Sebuah perahu membawa penumpang sedang menyusuri area Telaga Jonge di Kalurahan Pacarejo, Semanu. Foto diambil Selasa (21/12/2022) - Harian Jogja/David Kurniawan\\r\\n\\r\\n
Harianjogja.com, JOGJA— Ketua Gabungan Industri Pariwisata Indonesia (GIPI) DIY, Bobby Ardiyanto Setyo Aji, menilai sektor pariwisata di Daerah Istimewa Yogyakarta perlu melakukan transformasi besar jika ingin bersaing di tingkat global.
Menurutnya, potensi budaya, alam, dan ekonomi kreatif DIY belum sepenuhnya diolah menjadi kekuatan kompetitif karena terkendala kualitas sumber daya manusia (SDM) dan standar layanan yang belum merata.
“Tantangan utama yang kita hadapi adalah kualitas sumber daya manusia. Kemampuan bahasa asing dan keterampilan hospitality masih terbatas,” ujar Bobby dalam pembahasan Rencana Induk Pembangunan Kepariwisataan Daerah (Ripparda) DIY 2026–2045 di DPRD DIY, Senin (10/11/2025).
Bobby menilai, peningkatan kualitas SDM pariwisata harus diiringi dengan penerapan regulasi yang mendorong profesionalisme, termasuk implementasi Peraturan Daerah (Perda) tentang Kepramuwisataan.

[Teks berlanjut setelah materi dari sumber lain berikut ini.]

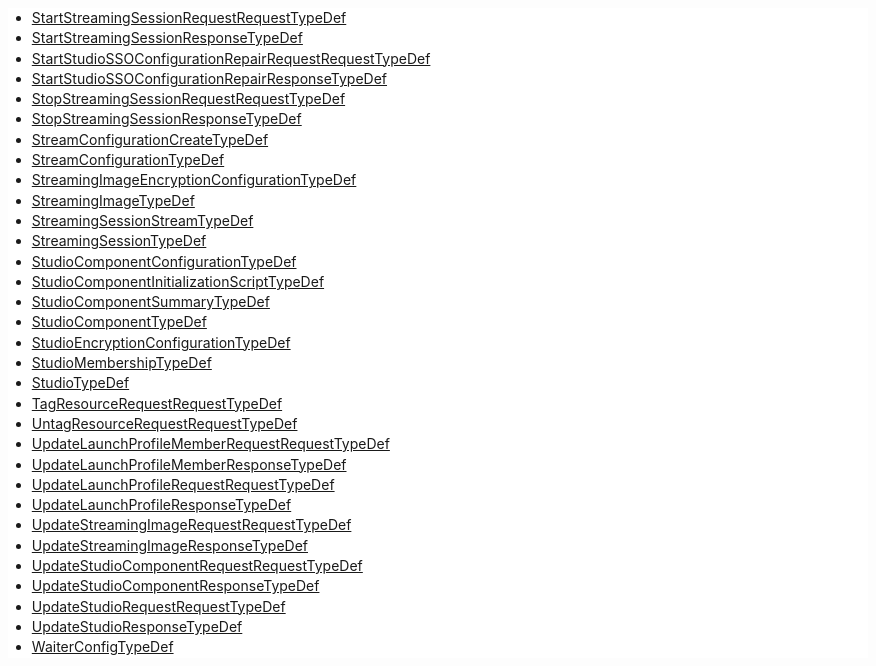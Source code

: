 - [StartStreamingSessionRequestRequestTypeDef](./type_defs.md#startstreamingsessionrequestrequesttypedef)
- [StartStreamingSessionResponseTypeDef](./type_defs.md#startstreamingsessionresponsetypedef)
- [StartStudioSSOConfigurationRepairRequestRequestTypeDef](./type_defs.md#startstudiossoconfigurationrepairrequestrequesttypedef)
- [StartStudioSSOConfigurationRepairResponseTypeDef](./type_defs.md#startstudiossoconfigurationrepairresponsetypedef)
- [StopStreamingSessionRequestRequestTypeDef](./type_defs.md#stopstreamingsessionrequestrequesttypedef)
- [StopStreamingSessionResponseTypeDef](./type_defs.md#stopstreamingsessionresponsetypedef)
- [StreamConfigurationCreateTypeDef](./type_defs.md#streamconfigurationcreatetypedef)
- [StreamConfigurationTypeDef](./type_defs.md#streamconfigurationtypedef)
- [StreamingImageEncryptionConfigurationTypeDef](./type_defs.md#streamingimageencryptionconfigurationtypedef)
- [StreamingImageTypeDef](./type_defs.md#streamingimagetypedef)
- [StreamingSessionStreamTypeDef](./type_defs.md#streamingsessionstreamtypedef)
- [StreamingSessionTypeDef](./type_defs.md#streamingsessiontypedef)
- [StudioComponentConfigurationTypeDef](./type_defs.md#studiocomponentconfigurationtypedef)
- [StudioComponentInitializationScriptTypeDef](./type_defs.md#studiocomponentinitializationscripttypedef)
- [StudioComponentSummaryTypeDef](./type_defs.md#studiocomponentsummarytypedef)
- [StudioComponentTypeDef](./type_defs.md#studiocomponenttypedef)
- [StudioEncryptionConfigurationTypeDef](./type_defs.md#studioencryptionconfigurationtypedef)
- [StudioMembershipTypeDef](./type_defs.md#studiomembershiptypedef)
- [StudioTypeDef](./type_defs.md#studiotypedef)
- [TagResourceRequestRequestTypeDef](./type_defs.md#tagresourcerequestrequesttypedef)
- [UntagResourceRequestRequestTypeDef](./type_defs.md#untagresourcerequestrequesttypedef)
- [UpdateLaunchProfileMemberRequestRequestTypeDef](./type_defs.md#updatelaunchprofilememberrequestrequesttypedef)
- [UpdateLaunchProfileMemberResponseTypeDef](./type_defs.md#updatelaunchprofilememberresponsetypedef)
- [UpdateLaunchProfileRequestRequestTypeDef](./type_defs.md#updatelaunchprofilerequestrequesttypedef)
- [UpdateLaunchProfileResponseTypeDef](./type_defs.md#updatelaunchprofileresponsetypedef)
- [UpdateStreamingImageRequestRequestTypeDef](./type_defs.md#updatestreamingimagerequestrequesttypedef)
- [UpdateStreamingImageResponseTypeDef](./type_defs.md#updatestreamingimageresponsetypedef)
- [UpdateStudioComponentRequestRequestTypeDef](./type_defs.md#updatestudiocomponentrequestrequesttypedef)
- [UpdateStudioComponentResponseTypeDef](./type_defs.md#updatestudiocomponentresponsetypedef)
- [UpdateStudioRequestRequestTypeDef](./type_defs.md#updatestudiorequestrequesttypedef)
- [UpdateStudioResponseTypeDef](./type_defs.md#updatestudioresponsetypedef)
- [WaiterConfigTypeDef](./type_defs.md#waiterconfigtypedef)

“Perda ini sebenarnya bentuk dorongan agar pelaku wisata keluar dari zona nyaman. Kalau tidak dipaksa lewat regulasi, kita akan terus tertinggal,” katanya.
Ia mencontohkan, kebutuhan pramuwisata berbahasa asing kini meningkat, tetapi jumlah pemandu yang menguasai bahasa seperti Spanyol, Italia, Prancis, dan Belanda masih sangat terbatas.
Ketidakseimbangan ini membuat biaya jasa pramuwisata menjadi tinggi dan membatasi pertumbuhan pasar wisatawan mancanegara.
Selain itu, Bobby juga menyoroti belum meratanya pelatihan dan sertifikasi profesi di seluruh kabupaten dan kota di DIY. Program peningkatan kapasitas tenaga kerja wisata disebut belum sepenuhnya menjangkau daerah pinggiran.
“Masih sedikit tenaga profesional yang bersertifikat internasional, padahal ini sangat dibutuhkan untuk meningkatkan daya saing,” ujarnya.
Dari sisi infrastruktur dan aksesibilitas, Bobby menilai sistem transportasi menuju destinasi wisata di DIY masih belum terintegrasi dengan baik. Fasilitas publik seperti toilet, rest area, hingga petunjuk jalan multibahasa juga masih terbatas.
Ia menambahkan, akses digital dan informasi wisata yang ramah bagi wisatawan asing perlu diperluas agar pengalaman wisata di Jogja semakin mudah dan inklusif.